Work instructions
Reproduce all the entries exactly.

————————

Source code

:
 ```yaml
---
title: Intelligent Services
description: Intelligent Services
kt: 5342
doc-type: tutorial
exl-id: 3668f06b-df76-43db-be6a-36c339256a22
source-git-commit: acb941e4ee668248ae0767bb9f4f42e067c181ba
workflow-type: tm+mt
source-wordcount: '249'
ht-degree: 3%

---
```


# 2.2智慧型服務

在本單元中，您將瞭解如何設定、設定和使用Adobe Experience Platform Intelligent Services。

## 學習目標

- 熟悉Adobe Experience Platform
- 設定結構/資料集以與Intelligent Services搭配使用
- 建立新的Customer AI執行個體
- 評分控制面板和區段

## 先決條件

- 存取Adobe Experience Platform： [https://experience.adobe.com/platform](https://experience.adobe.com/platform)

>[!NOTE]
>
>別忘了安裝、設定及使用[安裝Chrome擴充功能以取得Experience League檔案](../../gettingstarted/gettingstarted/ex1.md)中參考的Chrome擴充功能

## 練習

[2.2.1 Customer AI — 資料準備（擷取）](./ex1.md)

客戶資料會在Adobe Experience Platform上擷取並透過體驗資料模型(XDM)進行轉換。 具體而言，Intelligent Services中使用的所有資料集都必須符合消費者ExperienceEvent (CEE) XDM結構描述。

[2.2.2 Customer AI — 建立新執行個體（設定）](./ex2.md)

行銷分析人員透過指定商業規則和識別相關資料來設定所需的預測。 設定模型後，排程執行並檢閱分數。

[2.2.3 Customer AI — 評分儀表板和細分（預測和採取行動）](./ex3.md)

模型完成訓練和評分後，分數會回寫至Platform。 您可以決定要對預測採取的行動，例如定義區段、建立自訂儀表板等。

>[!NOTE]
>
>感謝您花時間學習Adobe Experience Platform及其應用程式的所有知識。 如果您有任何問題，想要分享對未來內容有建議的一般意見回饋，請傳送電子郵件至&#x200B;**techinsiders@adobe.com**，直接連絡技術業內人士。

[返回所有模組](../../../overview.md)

————————

Answer for this exercise
Source code

:
 ```yaml
---
title: Intelligent Services
description: Intelligent Services
kt: 5342
doc-type: tutorial
exl-id: 3668f06b-df76-43db-be6a-36c339256a22
source-git-commit: acb941e4ee668248ae0767bb9f4f42e067c181ba
workflow-type: tm+mt
source-wordcount: '249'
ht-degree: 3%

---
```


# 2.2智慧型服務

在本單元中，您將瞭解如何設定、設定和使用Adobe Experience Platform Intelligent Services。

## 學習目標

- 熟悉Adobe Experience Platform
- 設定結構/資料集以與Intelligent Services搭配使用
- 建立新的Customer AI執行個體
- 評分控制面板和區段

## 先決條件

- 存取Adobe Experience Platform： [https://experience.adobe.com/platform](https://experience.adobe.com/platform)

>[!NOTE]
>
>別忘了安裝、設定及使用[安裝Chrome擴充功能以取得Experience League檔案](../../gettingstarted/gettingstarted/ex1.md)中參考的Chrome擴充功能

## 練習

[2.2.1 Customer AI — 資料準備（擷取）](./ex1.md)

客戶資料會在Adobe Experience Platform上擷取並透過體驗資料模型(XDM)進行轉換。 具體而言，Intelligent Services中使用的所有資料集都必須符合消費者ExperienceEvent (CEE) XDM結構描述。

[2.2.2 Customer AI — 建立新執行個體（設定）](./ex2.md)

行銷分析人員透過指定商業規則和識別相關資料來設定所需的預測。 設定模型後，排程執行並檢閱分數。

[2.2.3 Customer AI — 評分儀表板和細分（預測和採取行動）](./ex3.md)

模型完成訓練和評分後，分數會回寫至Platform。 您可以決定要對預測採取的行動，例如定義區段、建立自訂儀表板等。

>[!NOTE]
>
>感謝您花時間學習Adobe Experience Platform及其應用程式的所有知識。 如果您有任何問題，想要分享對未來內容有建議的一般意見回饋，請傳送電子郵件至&#x200B;**techinsiders@adobe.com**，直接連絡技術業內人士。

[返回所有模組](../../../overview.md)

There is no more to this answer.